Here’s my take of histone modifications. It’s probably a reasonably accurate snapshot of what we knew by the end of 2013. (There is a lot more to cover, and this view will surely go out of date fairly quickly. If you are reading this post in 2016, you might want to look for your cheat sheet somewhere else!)
So – this summary is mainly for Sandro, but I am pretty sure there are others who might like to use it.
Histones are proteins that package up DNA. The combination of histones and DNA is called “chromatin”, and this is the natural way one finds DNA in eukaryotic cells. Histones come as two groups of four proteins in a unit, called a nucleosome.
There are different types of histone protein. And just to be extra confusing, the same type of histone protein is sometimes made by more than one gene. (A lot of histone protein needs to be made during each cell cycle.)
Histone proteins are mainly compact, globular structures, but each one has a floppy peptide region at the start of the protein, which is described as the histone “tail” (somewhat confusingly in my view, as it’s at the start of the protein! Isn’t it more like a “trunk”?). These histone tails have many lysines (single amino acid code, K) which can often be modified chemically with the addition of a methyl group (CH3) or an acetyl group (CH3CO; alcohol, basically).
There are some strong themes that emerge in the sets of modifications, and the most important rule for recognising them is that a particular lysine can have either 1, 2 or 3 methyl groups, or one acetyl group. There are other combinations and modifications, but this rule (lysine in one of four states) is the main one.
There are many different histone proteins, and each protein has many different lysines. Because the histone modifications were first described biochemically, they had a standard naming scheme, for instance H3K4me3, or H3K27ac. The naming scheme is:
- H is for histone (H3K4me3)
- The next number is the type of histone protein. Much of the action happens on histone 3 (H3K4me3)
- The next letter is amino acid that is modified. It is very often lysine: K (H3K4me3)
- The next number is the residue of that amino acid. Remember, the histone tail is at the N-terminus, so it is often a small number (H3K4me3)
- The next group is the modification. It might be me1 (mono-methylation), me2 (di-methylation), me3 (tri-methylation, as in the example) or ac (acetylation). (N.B. ‘me’ by itself is ambiguous, but ‘ac’ by itself is not.)
Histone modifications and chromatin behaviour
Histone modifications are observed across the genome, but are very different in different parts of the genome and in different cell types. There is a raging debate about whether histone modifications can be considered to drive chromatin behaviour, or whether chromatin behaviour is simply a consequence of things which are happening nearby on the chromatin (in particular, transcription factor binding) (I am mainly a “consequence” person here). Either way, these modifications are extremely informative about what is going on in any given cell type.
Well-known modifications: some notes
The H3K4me3 vs H3K4me1 pair: promoters vs intergenic
H3K4me1 is kind of its opposite, as it is present far more in intergenic regions, including many “enhancers”, through both active and inactive enhancers. H3K4me1 is more enigmatic than H3K4me3, and is a slightly less localised mark.

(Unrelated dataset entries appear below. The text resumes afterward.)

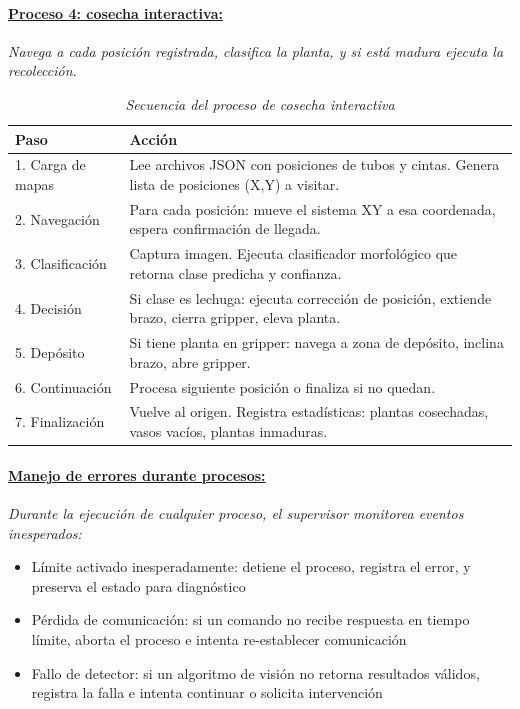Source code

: \paragraph{\underline{Proceso 4: cosecha interactiva:}}

\textit{Navega a cada posición registrada, clasifica la planta, y si está madura ejecuta la recolección.}

\begin{table}[H]
\centering
\small
\begin{tabular}{|l|p{10cm}|}
\hline
Paso & Acción \\
\hline
1. Carga de mapas & Lee archivos JSON con posiciones de tubos y cintas. Genera lista de posiciones (X,Y) a visitar. \\
\hline
2. Navegación & Para cada posición: mueve el sistema XY a esa coordenada, espera confirmación de llegada. \\
\hline
3. Clasificación & Captura imagen. Ejecuta clasificador morfológico que retorna clase predicha y confianza. \\
\hline
4. Decisión & Si clase es lechuga: ejecuta corrección de posición, extiende brazo, cierra gripper, eleva planta. \\
\hline
5. Depósito & Si tiene planta en gripper: navega a zona de depósito, inclina brazo, abre gripper. \\
\hline
6. Continuación & Procesa siguiente posición o finaliza si no quedan. \\
\hline
7. Finalización & Vuelve al origen. Registra estadísticas: plantas cosechadas, vasos vacíos, plantas inmaduras. \\
\hline
\end{tabular}
\caption{\textit{Secuencia del proceso de cosecha interactiva}}
\label{tab:proceso_cosecha}
\end{table}

\paragraph{\underline{Manejo de errores durante procesos:}}

\textit{Durante la ejecución de cualquier proceso, el supervisor monitorea eventos inesperados:}

\begin{itemize}[label=$\bullet$]
    \item Límite activado inesperadamente: detiene el proceso, registra el error, y preserva el estado para diagnóstico
    \item Pérdida de comunicación: si un comando no recibe respuesta en tiempo límite, aborta el proceso e intenta re-establecer comunicación
    \item Fallo de detector: si un algoritmo de visión no retorna resultados válidos, registra la falla e intenta continuar o solicita intervención
\end{itemize}

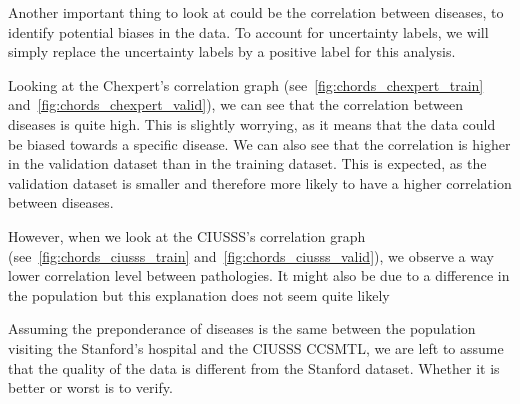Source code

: \documentclass[11pt]{article}
\begin{document}
    Another important thing to look at could be the correlation between diseases, to identify potential biases in the
    data. To account for uncertainty labels, we will simply replace the uncertainty labels by a positive label for
    this analysis.

    Looking at the Chexpert's correlation graph (see~\ref{fig:chords_chexpert_train} and~\ref{fig:chords_chexpert_valid}),
    we can see that the correlation between diseases is quite high. This is slightly worrying, as it means that the data could be biased
    towards a specific disease. We can also see that the correlation is higher in the validation dataset than in the training
    dataset. This is expected, as the validation dataset is smaller and therefore more likely to have a higher correlation
    between diseases.


    However, when we look at the CIUSSS's correlation graph (see~\ref{fig:chords_ciusss_train} and~\ref{fig:chords_ciusss_valid}), we observe a way lower correlation level between pathologies.
    It might also be due to a difference in the population but this explanation does not seem quite likely

    Assuming the preponderance of diseases is the same between the population visiting the Stanford's hospital and
    the CIUSSS CCSMTL, we are left to assume that the quality of the data is different from the Stanford dataset. Whether it is better or worst is to verify.
\end{document}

H3K4me2 is (normally) tightly correlated with H3K4me3, and I think of it as really on its way of getting its third methylation to become H3K4me3.
The H3K27me3 vs H3K27ac pair: repressed vs active
H3K27me3 is also present on the inactive X chromosome. In common with most other repressive marks, H3K27me3 is far more diffuse, and there are mechanisms that take an initial H3K37me3 region and expand it “automatically”.
In contrast, H3K27ac is a strong, “active” mark, and shows activity over both active promoters and active enhancers. As this is happening in the same residue, you can see that this system is being set up nicely to be either active or repressed.
The H3K36me3 and H3K79me2 pair: transcriptional repression
When a gene is transcribed, there is this huge, hulking protein complex (RNA polymerase) that is marching through the chromatin, making it far easier for cryptic promoters in the DNA sequence to be activated. This would lead to a mess (in particular if they were going anti-sense), except that the RNA polymerase deliberately comes to the rescue with a histone modification scheme that puts down a “don’t start transcription here, because I am transcribing through this region” message: H3K36me3. This means this mark is indicative of polymerase activity, and in theory should be relatively flat across a gene body.
H3K79me2 is the same thing, but only at the start of the gene, whereas H3K36me3 picks up after the first bit.
The H3K9me3 vs H3K9ac pair: repeat repression vs active
There is also something weird going on with H3K9me3 and zinc finger genes.